That is when I panicked. The only other idea I had was that there was somehow a way to optimize the search for the answer for dp[x][y] based on what we found for dp[x][y+1]. But how?

I tried many ideas that were many wrong or did not optimize things too well.

I was about to give up, but around 4 minutes before the end of the coding phase I had an idea!.
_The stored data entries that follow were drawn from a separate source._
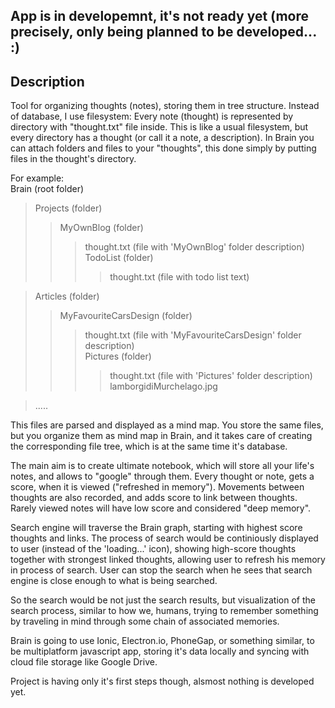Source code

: App is in developemnt, it's not ready yet (more precisely, only being planned to be developed... :)
-----------

Description
-----------
Tool for organizing thoughts (notes), storing them in tree structure.
Instead of database, I use filesystem:
Every note (thought) is represented by directory with "thought.txt" file inside. This is like a usual filesystem, but every directory has a thought (or call it a note, a description). In Brain you can attach folders and files to your "thoughts", this done simply by putting files in the thought's directory.

For example:  
Brain (root folder)
>Projects (folder)  
>>MyOwnBlog (folder)  
>>>thought.txt (file with 'MyOwnBlog' folder description)  
>>>TodoList (folder)  
>>>>thought.txt (file with todo list text)  

>Articles (folder)  
>>MyFavouriteCarsDesign (folder)  
>>>thought.txt (file with 'MyFavouriteCarsDesign' folder description)  
>>>Pictures (folder)  
>>>>thought.txt (file with 'Pictures' folder description)  
>>>>lamborgidiMurchelago.jpg  
             
>.....  
  
  This files are parsed and displayed as a mind map. You store the same files, but you organize them as mind map in Brain, and it takes care of creating the corresponding file tree, which is at the same time it's database.

The main aim is to create ultimate notebook, which will store all your life's notes, and allows to "google" through them.
Every thought or note, gets a score, when it is viewed ("refreshed in memory"). Movements between thoughts are also recorded, and adds score to link between thoughts. Rarely viewed notes will have low score and considered "deep memory".

Search engine will traverse the Brain graph, starting with highest score thoughts and links. The process of search would be continiously displayed to user (instead of the 'loading...' icon), showing high-score thoughts together with strongest linked thoughts, allowing user to refresh his memory in process of search. User can stop the search when he sees that search engine is close enough to what is being searched.

So the search would be not just the search results, but visualization of the search process, similar to how we, humans, trying to remember something by traveling in mind through some chain of associated memories.

Brain is going to use Ionic, Electron.io, PhoneGap, or something similar, to be multiplatform javascript app, storing it's data locally and syncing with cloud file storage like Google Drive.

Project is having only it's first steps though, alsmost nothing is developed yet.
Remember that the Euclid() is a straight line when we make a graphic for the values of y2? In fact, Euclid() depends only on the difference between y2 and y. This means that the Euclid used between y2 and y2 + M is the same as the one between y and y + M. Now, if for y2 we know the value of M, then we should not pick a smaller new M for y. And we cannot pick a M larger than M+1.

But why? It is difficult to explain without drawing it:

Well, the two top pictures are the values of y2 that we will try. Let us see why is it not necessary to try the bottom ones.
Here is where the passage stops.